◆ AIM OF THE TASK: Only certain lines below are wanted: those starting at the line containing "ImpactFromMessageAdvice.Literal | 0" and ending at the line containing "ImpactFromMessageEvacuateNow.Literal | 0", both included, each retyped exactly.

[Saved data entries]
⁂

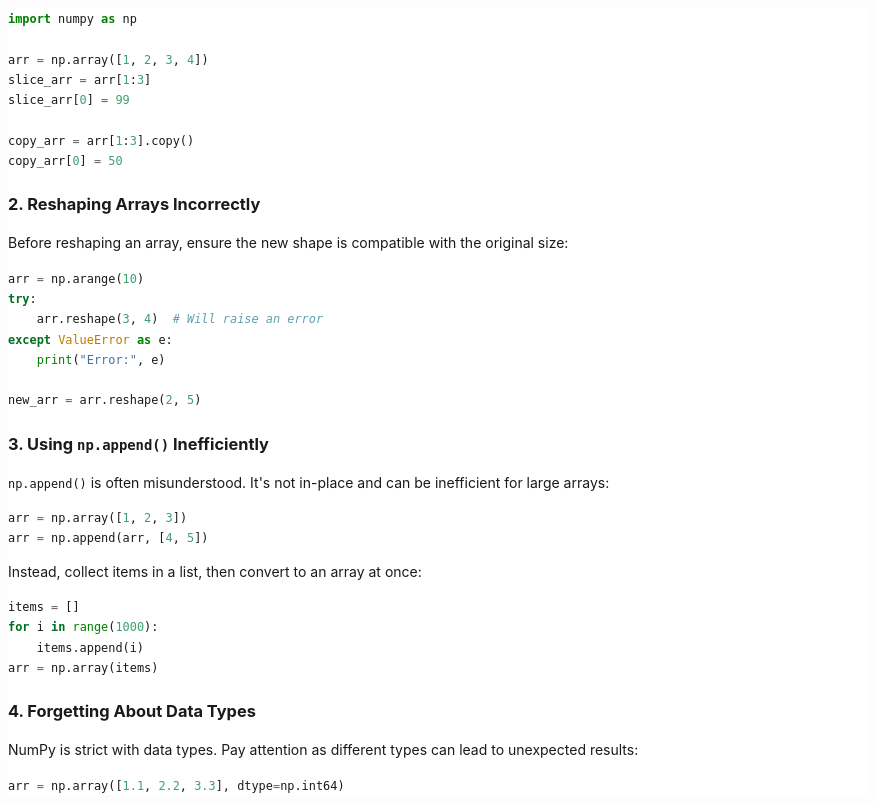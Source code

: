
 ```python
import numpy as np

arr = np.array([1, 2, 3, 4])
slice_arr = arr[1:3]
slice_arr[0] = 99

copy_arr = arr[1:3].copy()
copy_arr[0] = 50

```

### 2. Reshaping Arrays Incorrectly

Before reshaping an array, ensure the new shape is compatible with the original
size:

```python
arr = np.arange(10)
try:
    arr.reshape(3, 4)  # Will raise an error
except ValueError as e:
    print("Error:", e)

new_arr = arr.reshape(2, 5)
```

### 3. Using `np.append()` Inefficiently

`np.append()` is often misunderstood. It's not in-place and can be inefficient
for large arrays:

```python
arr = np.array([1, 2, 3])
arr = np.append(arr, [4, 5])

```

Instead, collect items in a list, then convert to an array at once:

```python
items = []
for i in range(1000):
    items.append(i)
arr = np.array(items)
```

### 4. Forgetting About Data Types

NumPy is strict with data types. Pay attention as different types can lead to
unexpected results:

```python
arr = np.array([1.1, 2.2, 3.3], dtype=np.int64)

```
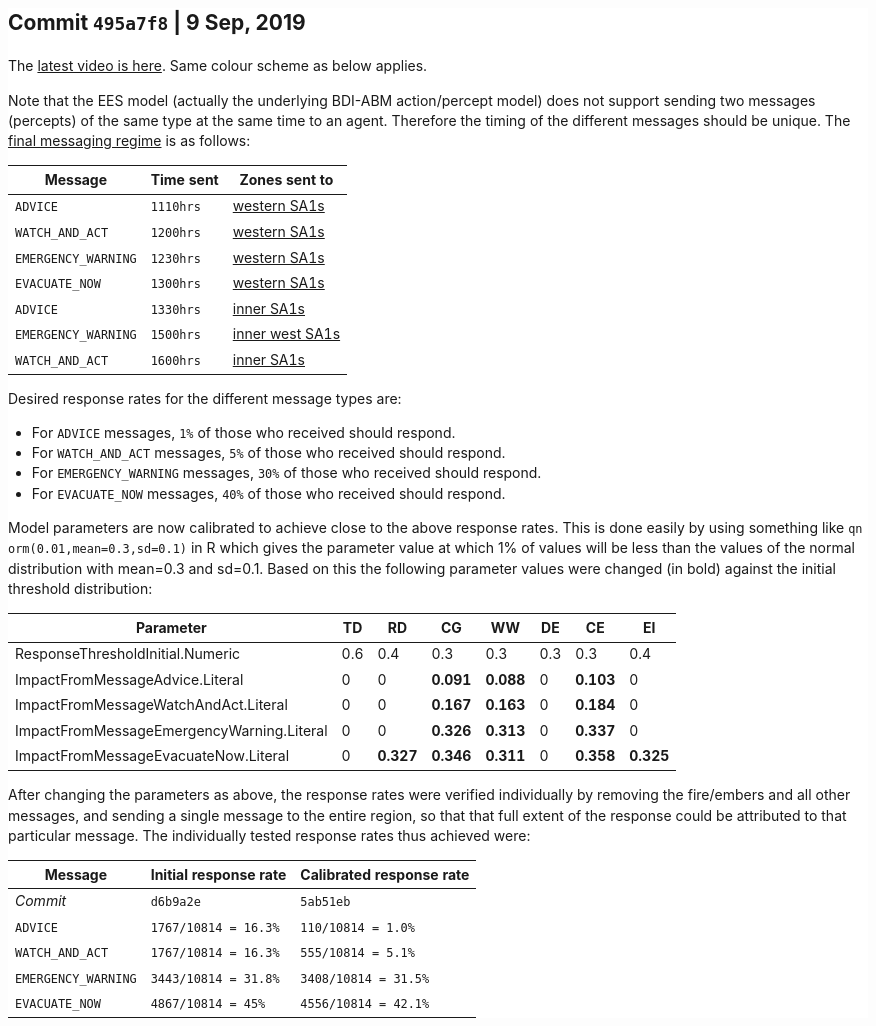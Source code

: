 ## Commit `495a7f8` | 9 Sep, 2019

The [latest video is here](https://cloudstor.aarnet.edu.au/plus/s/phuCz9Q3suj9slb). Same colour scheme as below applies.

Note that the EES model (actually the underlying BDI-ABM action/percept model) does not support sending two messages (percepts) of the same type at the same time to an agent. Therefore the timing of the different messages should be unique. The [final messaging regime](./scenario_messages.json ) is as follows:

Message | Time sent | Zones sent to |
--- | --- | --- |
`ADVICE`  |  `1110hrs` | [western SA1s](MountAlexander_SA1s/west.geojson)
`WATCH_AND_ACT` | `1200hrs` | [western SA1s](MountAlexander_SA1s/west.geojson)
`EMERGENCY_WARNING` | `1230hrs` | [western SA1s](MountAlexander_SA1s/west.geojson)
`EVACUATE_NOW` | `1300hrs` | [western SA1s](MountAlexander_SA1s/west.geojson)
`ADVICE` | `1330hrs` | [inner SA1s](MountAlexander_SA1s/inner.geojson)
`EMERGENCY_WARNING` | `1500hrs` | [inner west SA1s](MountAlexander_SA1s/inner-west.geojson)
`WATCH_AND_ACT` | `1600hrs` | [inner SA1s](MountAlexander_SA1s/inner.geojson)

Desired response rates for the different message types are:
* For `ADVICE` messages, `1%` of those who received should respond.
* For `WATCH_AND_ACT` messages, `5%` of those who received should respond.
* For `EMERGENCY_WARNING` messages, `30%` of those who received should respond.
* For `EVACUATE_NOW` messages, `40%` of those who received should respond.

Model parameters are now calibrated to achieve close to the above response rates. This is done easily by using something like `qnorm(0.01,mean=0.3,sd=0.1)` in R which gives the parameter value at which 1% of values will be less than the values of the normal distribution with mean=0.3 and sd=0.1. Based on this the following parameter values were changed (in bold) against the initial threshold distribution:

Parameter | TD	| RD	| CG	| WW	| DE	| CE	| EI
--- | --- | --- | --- | --- | --- | --- | ---
ResponseThresholdInitial.Numeric | 0.6 | 0.4 | 0.3 | 0.3 | 0.3 | 0.3 | 0.4
ImpactFromMessageAdvice.Literal | 0 | 0 | **0.091** | **0.088** | 0 | **0.103** | 0
ImpactFromMessageWatchAndAct.Literal | 0 | 0 | **0.167** | **0.163** | 0 | **0.184** | 0
ImpactFromMessageEmergencyWarning.Literal | 0 | 0 | **0.326** | **0.313** | 0 | **0.337** | 0
ImpactFromMessageEvacuateNow.Literal | 0 | **0.327** | **0.346** | **0.311** | 0 | **0.358** | **0.325**

After changing the parameters as above, the response rates were verified individually by removing the fire/embers and all other messages, and sending a single message to the entire region, so that that full extent of the response could be attributed to that particular message. The individually tested response rates thus achieved were:

Message | Initial response rate | Calibrated response rate |
--- | --- | --- |
*Commit* | `d6b9a2e` | `5ab51eb`
`ADVICE` | `1767/10814 = 16.3%` | `110/10814 = 1.0%`
`WATCH_AND_ACT` | `1767/10814 = 16.3%` | `555/10814 = 5.1%`
`EMERGENCY_WARNING` | `3443/10814 = 31.8%` | `3408/10814 = 31.5%`
`EVACUATE_NOW` | `4867/10814 = 45%` | `4556/10814 = 42.1%`
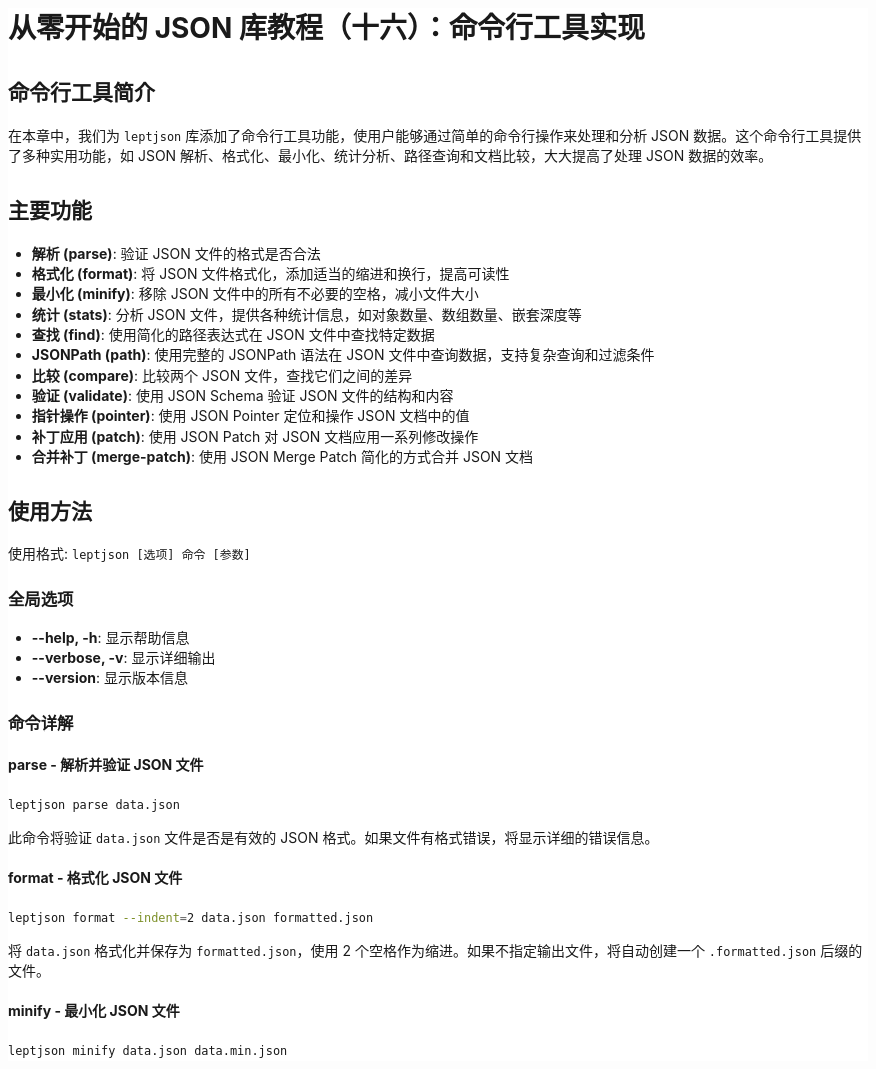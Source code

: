 # 从零开始的 JSON 库教程（十六）：命令行工具实现

## 命令行工具简介

在本章中，我们为 `leptjson` 库添加了命令行工具功能，使用户能够通过简单的命令行操作来处理和分析 JSON 数据。这个命令行工具提供了多种实用功能，如 JSON 解析、格式化、最小化、统计分析、路径查询和文档比较，大大提高了处理 JSON 数据的效率。

## 主要功能

* **解析 (parse)**: 验证 JSON 文件的格式是否合法
* **格式化 (format)**: 将 JSON 文件格式化，添加适当的缩进和换行，提高可读性
* **最小化 (minify)**: 移除 JSON 文件中的所有不必要的空格，减小文件大小
* **统计 (stats)**: 分析 JSON 文件，提供各种统计信息，如对象数量、数组数量、嵌套深度等
* **查找 (find)**: 使用简化的路径表达式在 JSON 文件中查找特定数据
* **JSONPath (path)**: 使用完整的 JSONPath 语法在 JSON 文件中查询数据，支持复杂查询和过滤条件
* **比较 (compare)**: 比较两个 JSON 文件，查找它们之间的差异
* **验证 (validate)**: 使用 JSON Schema 验证 JSON 文件的结构和内容
* **指针操作 (pointer)**: 使用 JSON Pointer 定位和操作 JSON 文档中的值
* **补丁应用 (patch)**: 使用 JSON Patch 对 JSON 文档应用一系列修改操作
* **合并补丁 (merge-patch)**: 使用 JSON Merge Patch 简化的方式合并 JSON 文档

## 使用方法

使用格式: `leptjson [选项] 命令 [参数]`

### 全局选项

* **--help, -h**: 显示帮助信息
* **--verbose, -v**: 显示详细输出
* **--version**: 显示版本信息

### 命令详解

#### parse - 解析并验证 JSON 文件

```bash
leptjson parse data.json
```

此命令将验证 `data.json` 文件是否是有效的 JSON 格式。如果文件有格式错误，将显示详细的错误信息。

#### format - 格式化 JSON 文件

```bash
leptjson format --indent=2 data.json formatted.json
```

将 `data.json` 格式化并保存为 `formatted.json`，使用 2 个空格作为缩进。如果不指定输出文件，将自动创建一个 `.formatted.json` 后缀的文件。

#### minify - 最小化 JSON 文件

```bash
leptjson minify data.json data.min.json
```
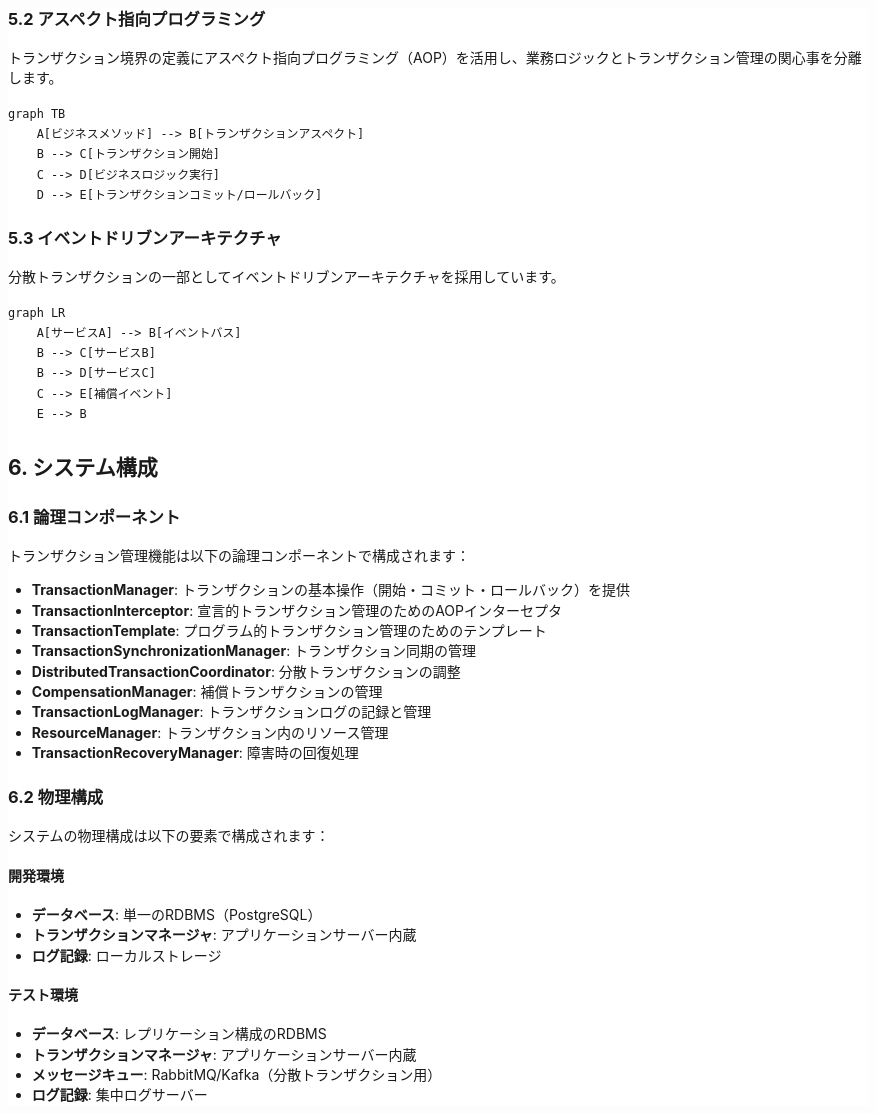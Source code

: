 ### 5.2 アスペクト指向プログラミング

トランザクション境界の定義にアスペクト指向プログラミング（AOP）を活用し、業務ロジックとトランザクション管理の関心事を分離します。

```mermaid
graph TB
    A[ビジネスメソッド] --> B[トランザクションアスペクト]
    B --> C[トランザクション開始]
    C --> D[ビジネスロジック実行]
    D --> E[トランザクションコミット/ロールバック]
```

### 5.3 イベントドリブンアーキテクチャ

分散トランザクションの一部としてイベントドリブンアーキテクチャを採用しています。

```mermaid
graph LR
    A[サービスA] --> B[イベントバス]
    B --> C[サービスB]
    B --> D[サービスC]
    C --> E[補償イベント]
    E --> B
```

## 6. システム構成

### 6.1 論理コンポーネント

トランザクション管理機能は以下の論理コンポーネントで構成されます：

- **TransactionManager**: トランザクションの基本操作（開始・コミット・ロールバック）を提供
- **TransactionInterceptor**: 宣言的トランザクション管理のためのAOPインターセプタ
- **TransactionTemplate**: プログラム的トランザクション管理のためのテンプレート
- **TransactionSynchronizationManager**: トランザクション同期の管理
- **DistributedTransactionCoordinator**: 分散トランザクションの調整
- **CompensationManager**: 補償トランザクションの管理
- **TransactionLogManager**: トランザクションログの記録と管理
- **ResourceManager**: トランザクション内のリソース管理
- **TransactionRecoveryManager**: 障害時の回復処理

### 6.2 物理構成

システムの物理構成は以下の要素で構成されます：

#### 開発環境
- **データベース**: 単一のRDBMS（PostgreSQL）
- **トランザクションマネージャ**: アプリケーションサーバー内蔵
- **ログ記録**: ローカルストレージ

#### テスト環境
- **データベース**: レプリケーション構成のRDBMS
- **トランザクションマネージャ**: アプリケーションサーバー内蔵
- **メッセージキュー**: RabbitMQ/Kafka（分散トランザクション用）
- **ログ記録**: 集中ログサーバー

⁂

◆ WORKED SOLUTION:
ImpactFromMessageAdvice.Literal | 0 | 0 | **0.091** | **0.088** | 0 | **0.103** | 0
ImpactFromMessageWatchAndAct.Literal | 0 | 0 | **0.167** | **0.163** | 0 | **0.184** | 0
ImpactFromMessageEmergencyWarning.Literal | 0 | 0 | **0.326** | **0.313** | 0 | **0.337** | 0
ImpactFromMessageEvacuateNow.Literal | 0 | **0.327** | **0.346** | **0.311** | 0 | **0.358** | **0.325**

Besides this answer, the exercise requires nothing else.